35Mr. Bradley testified that the process Zurich uses to calculate base rates was developed for fourteen classes, five driving records and twelve territories. The techniques which he described in detail are standard actuarial techniques which are generally accepted by the profession. The only other calculation that Mr. Bradley would undertake after calculating the differentials would be to calculate the average effect of the rate change to provide the company with a 25percent margin of profit. The data that Mr. Bradley and the actuarial department compiles is passed on to the underwriting, sales and marketing departments which then decide when, if, and how much the rate changes would be made.

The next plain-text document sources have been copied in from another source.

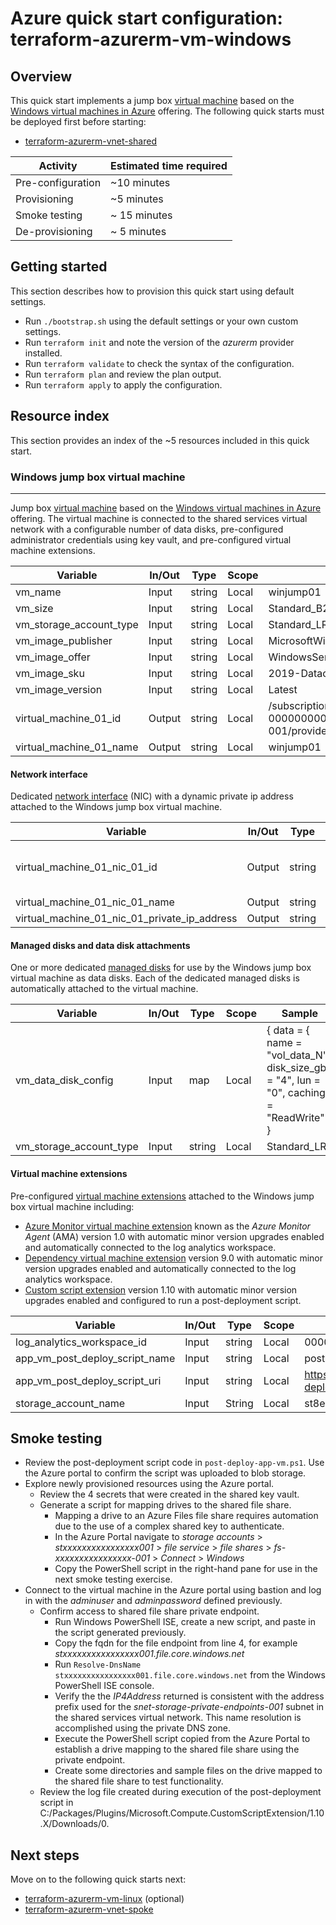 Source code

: # Azure quick start configuration: terraform-azurerm-vm-windows  

## Overview

This quick start implements a jump box [virtual machine](https://docs.microsoft.com/en-us/azure/azure-glossary-cloud-terminology#vm) based on the [Windows virtual machines in Azure](https://docs.microsoft.com/en-us/azure/virtual-machines/windows/) offering. The following quick starts must be deployed first before starting:

* [terraform-azurerm-vnet-shared](../terraform-azurerm-vnet-shared)

Activity | Estimated time required
--- | ---
Pre-configuration | ~10 minutes
Provisioning | ~5 minutes
Smoke testing | ~ 15 minutes
De-provisioning | ~ 5 minutes

## Getting started

This section describes how to provision this quick start using default settings.

* Run `./bootstrap.sh` using the default settings or your own custom settings.
* Run `terraform init` and note the version of the *azurerm* provider installed.
* Run `terraform validate` to check the syntax of the configuration.
* Run `terraform plan` and review the plan output.
* Run `terraform apply` to apply the configuration.

## Resource index

This section provides an index of the ~5 resources included in this quick start.

### Windows jump box virtual machine

---

Jump box [virtual machine](https://docs.microsoft.com/en-us/azure/azure-glossary-cloud-terminology#vm) based on the [Windows virtual machines in Azure](https://docs.microsoft.com/en-us/azure/virtual-machines/windows/) offering. The virtual machine is connected to the shared services virtual network with a configurable number of data disks, pre-configured administrator credentials using key vault, and pre-configured virtual machine extensions.

Variable | In/Out | Type | Scope | Sample
--- | --- | --- | --- | ---
vm_name | Input | string | Local | winjump01
vm_size | Input | string | Local | Standard_B2s
vm_storage_account_type | Input | string | Local | Standard_LRS
vm_image_publisher | Input | string | Local | MicrosoftWindowsServer
vm_image_offer | Input | string | Local | WindowsServer
vm_image_sku | Input | string | Local | 2019-Datacenter
vm_image_version | Input | string | Local | Latest
virtual_machine_01_id | Output | string | Local | /subscriptions/00000000-0000-0000-0000-000000000000/resourceGroups/rg-vdc-nonprod-001/providers/Microsoft.Compute/virtualMachines/winjump01
virtual_machine_01_name | Output | string | Local | winjump01

#### Network interface

Dedicated [network interface](https://docs.microsoft.com/en-us/azure/virtual-network/virtual-network-network-interface) (NIC) with a dynamic private ip address attached to the Windows jump box virtual machine.

Variable | In/Out | Type | Scope | Sample
--- | --- | --- | --- | ---
virtual_machine_01_nic_01_id | Output | string | Local | /subscriptions/00000000-0000-0000-0000-000000000000/resourceGroups/rg-vdc-nonprod-001/providers/Microsoft.Network/networkInterfaces/nic-jumpbox01-001
virtual_machine_01_nic_01_name | Output | string | Local | nic-winjump01-001
virtual_machine_01_nic_01_private_ip_address | Output | string | Local | 10.1.0.4

#### Managed disks and data disk attachments

One or more dedicated [managed disks](https://docs.microsoft.com/en-us/azure/virtual-machines/windows/managed-disks-overview) for use by the Windows jump box virtual machine as data disks. Each of the dedicated managed disks is automatically attached to the virtual machine.

Variable | In/Out | Type | Scope | Sample
--- | --- | --- | --- | ---
vm_data_disk_config | Input | map | Local | { data = { name = "vol_data_N", disk_size_gb = "4", lun = "0", caching = "ReadWrite" } }
vm_storage_account_type | Input | string | Local | Standard_LRS

#### Virtual machine extensions

Pre-configured [virtual machine extensions](https://docs.microsoft.com/en-us/azure/virtual-machines/extensions/overview) attached to the Windows jump box virtual machine including:

* [Azure Monitor virtual machine extension](https://docs.microsoft.com/en-us/azure/azure-monitor/platform/agent-windows) known as the *Azure Monitor Agent* (AMA) version 1.0 with automatic minor version upgrades enabled and automatically connected to the log analytics workspace.
* [Dependency virtual machine extension](https://docs.microsoft.com/en-us/azure/virtual-machines/extensions/agent-dependency-windows) version 9.0 with automatic minor version upgrades enabled and automatically connected to the log analytics workspace.
* [Custom script extension](https://docs.microsoft.com/en-us/azure/virtual-machines/extensions/custom-script-windows) version 1.10 with automatic minor version upgrades enabled and configured to run a post-deployment script.

Variable | In/Out | Type | Scope | Sample
--- | --- | --- | --- | ---
log_analytics_workspace_id | Input | string | Local | 00000000-0000-0000-0000-000000000000
app_vm_post_deploy_script_name | Input | string | Local | post-deploy-app-vm.ps1
app_vm_post_deploy_script_uri | Input | string | Local | <https://stbfde01d4ee60a358001.blob.core.windows.net/scripts/post-deploy-app-vm.ps1>
storage_account_name | Input | String | Local | st8e644ec51c5be098001

## Smoke testing

* Review the post-deployment script code in `post-deploy-app-vm.ps1`. Use the Azure portal to confirm the script was uploaded to blob storage.
* Explore newly provisioned resources using the Azure portal.
  * Review the 4 secrets that were created in the shared key vault.
  * Generate a script for mapping drives to the shared file share.
    * Mapping a drive to an Azure Files file share requires automation due to the use of a complex shared key to authenticate.
    * In the Azure Portal navigate to *storage accounts* > *stxxxxxxxxxxxxxxxx001* > *file service* > *file shares* > *fs-xxxxxxxxxxxxxxxx-001* > *Connect* > *Windows*
    * Copy the PowerShell script in the right-hand pane for use in the next smoke testing exercise.
* Connect to the virtual machine in the Azure portal using bastion and log in with the *adminuser* and *adminpassword* defined previously.
  * Confirm access to shared file share private endpoint.
    * Run Windows PowerShell ISE, create a new script, and paste in the script generated previously.
    * Copy the fqdn for the file endpoint from line 4, for example *stxxxxxxxxxxxxxxxx001.file.core.windows.net*
    * Run `Resolve-DnsName stxxxxxxxxxxxxxxxx001.file.core.windows.net` from the Windows PowerShell ISE console.  
    * Verify the the *IP4Address* returned is consistent with the address prefix used for the *snet-storage-private-endpoints-001* subnet in the shared services virtual network. This name resolution is accomplished using the private DNS zone.
    * Execute the PowerShell script copied from the Azure Portal to establish a drive mapping to the shared file share using the private endpoint.
    * Create some directories and sample files on the drive mapped to the shared file share to test functionality.
  * Review the log file created during execution of the post-deployment script in C:/Packages/Plugins/Microsoft.Compute.CustomScriptExtension/1.10.X/Downloads/0.

## Next steps

Move on to the following quick starts next:

* [terraform-azurerm-vm-linux](../terraform-azurerm-vm-linux) (optional)
* [terraform-azurerm-vnet-spoke](../terraform-azurerm-vnet-spoke)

36With respect to Mr. Bates' complaint, Mr. Bradley testified that Mr. Bates would have been classified by Zurich, as a Class 11 driver, being a 19 or 20-year-old, single male with a driving record 3. Though he had possessed his license for less than three years, he was given a three year accident free driving record because he had successfully completed a driver's education programme for the Ontario Motor League, (Evidence, Volume IV, p. 91) A comparison of Zurich's rates would indicate that, while Mr. Bates in Class 11 with a driving record 3 would be charged an annual premium of $1,002.00, a female, aged 20 with the same driving record 3 would be charged $522.00. A 25 year-old, single male with the same coverage, the same vehicle and the same driving record would be charged $448.00 and a 20-year-old, married male with the same coverage, the same vehicle and the same driving record would be charged $818.00. (Evidence, Volume IV, p. 92)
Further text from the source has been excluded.